BEGIN Source data

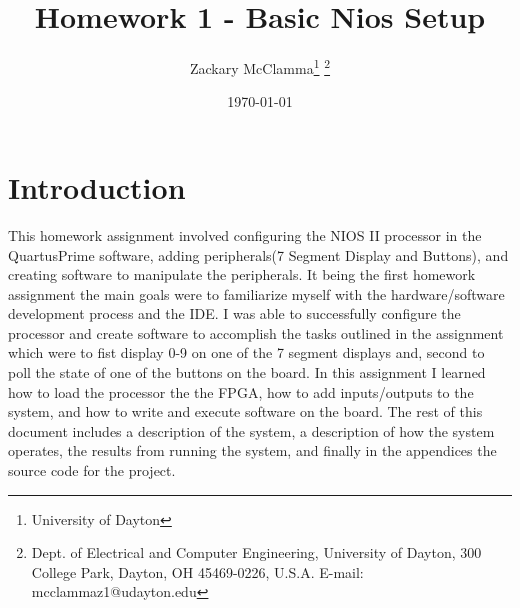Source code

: \documentclass[10pt,a4paper]{article}
\begin{document}
	\title{Homework 1 - Basic Nios Setup}
	\makeatletter
	
	\author{Zackary McClamma\thanks{University of Dayton}
		\thanks{Dept. of Electrical and Computer
			Engineering, University of Dayton, 300 College Park, Dayton, OH
			45469-0226, U.S.A. E-mail:
			mcclammaz1@udayton.edu}}
	
	\makeatother
	
	\date{\today}
	
	\maketitle
	
	\section{Introduction}
	This homework assignment involved configuring the NIOS II processor in the QuartusPrime software, adding peripherals(7 Segment Display and Buttons), and creating software to manipulate the peripherals. It being the first homework assignment the main goals were to familiarize myself with the hardware/software development process and the IDE. I was able to successfully configure the processor and create software to accomplish the tasks outlined in the assignment which were to fist display 0-9 on one of the 7 segment displays and, second to poll the state of one of the buttons on the board. In this assignment I learned how to load the processor the the FPGA, how to add inputs/outputs to the system, and how to write and execute software on the board. The rest of this document includes a description of the system, a description of how the system operates, the results from running the system, and finally in the appendices the source code for the project.
\end{document}
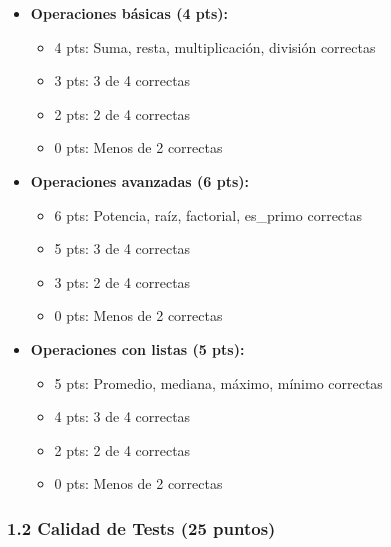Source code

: \documentclass[12pt,a4paper]{article}
\begin{document}
\begin{itemize}[leftmargin=*]
    \item \textbf{Operaciones básicas (4 pts):}
    \begin{itemize}
        \item 4 pts: Suma, resta, multiplicación, división correctas
        \item 3 pts: 3 de 4 correctas
        \item 2 pts: 2 de 4 correctas
        \item 0 pts: Menos de 2 correctas
    \end{itemize}
    
    \item \textbf{Operaciones avanzadas (6 pts):}
    \begin{itemize}
        \item 6 pts: Potencia, raíz, factorial, es\_primo correctas
        \item 5 pts: 3 de 4 correctas
        \item 3 pts: 2 de 4 correctas
        \item 0 pts: Menos de 2 correctas
    \end{itemize}
    
    \item \textbf{Operaciones con listas (5 pts):}
    \begin{itemize}
        \item 5 pts: Promedio, mediana, máximo, mínimo correctas
        \item 4 pts: 3 de 4 correctas
        \item 2 pts: 2 de 4 correctas
        \item 0 pts: Menos de 2 correctas
    \end{itemize}
\end{itemize}

\subsubsection{1.2 Calidad de Tests (25 puntos)}
\end{document}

END Source data

_Directions for this task:_ From the first line to the last, copy the listing above exactly, dropping all images.

_Written response:_
Source code

: \documentclass[10pt,a4paper]{article}
\begin{document}
	\title{Homework 1 - Basic Nios Setup}
	\makeatletter
	
	\author{Zackary McClamma\thanks{University of Dayton}
		\thanks{Dept. of Electrical and Computer
			Engineering, University of Dayton, 300 College Park, Dayton, OH
			45469-0226, U.S.A. E-mail:
			mcclammaz1@udayton.edu}}
	
	\makeatother
	
	\date{\today}
	
	\maketitle
	
	\section{Introduction}
	This homework assignment involved configuring the NIOS II processor in the QuartusPrime software, adding peripherals(7 Segment Display and Buttons), and creating software to manipulate the peripherals. It being the first homework assignment the main goals were to familiarize myself with the hardware/software development process and the IDE. I was able to successfully configure the processor and create software to accomplish the tasks outlined in the assignment which were to fist display 0-9 on one of the 7 segment displays and, second to poll the state of one of the buttons on the board. In this assignment I learned how to load the processor the the FPGA, how to add inputs/outputs to the system, and how to write and execute software on the board. The rest of this document includes a description of the system, a description of how the system operates, the results from running the system, and finally in the appendices the source code for the project.
\end{document}
Source code

: \documentclass[12pt,a4paper]{article}
\begin{document}
\begin{itemize}[leftmargin=*]
    \item \textbf{Operaciones básicas (4 pts):}
    \begin{itemize}
        \item 4 pts: Suma, resta, multiplicación, división correctas
        \item 3 pts: 3 de 4 correctas
        \item 2 pts: 2 de 4 correctas
        \item 0 pts: Menos de 2 correctas
    \end{itemize}
    
    \item \textbf{Operaciones avanzadas (6 pts):}
    \begin{itemize}
        \item 6 pts: Potencia, raíz, factorial, es\_primo correctas
        \item 5 pts: 3 de 4 correctas
        \item 3 pts: 2 de 4 correctas
        \item 0 pts: Menos de 2 correctas
    \end{itemize}
    
    \item \textbf{Operaciones con listas (5 pts):}
    \begin{itemize}
        \item 5 pts: Promedio, mediana, máximo, mínimo correctas
        \item 4 pts: 3 de 4 correctas
        \item 2 pts: 2 de 4 correctas
        \item 0 pts: Menos de 2 correctas
    \end{itemize}
\end{itemize}

\subsubsection{1.2 Calidad de Tests (25 puntos)}
\end{document}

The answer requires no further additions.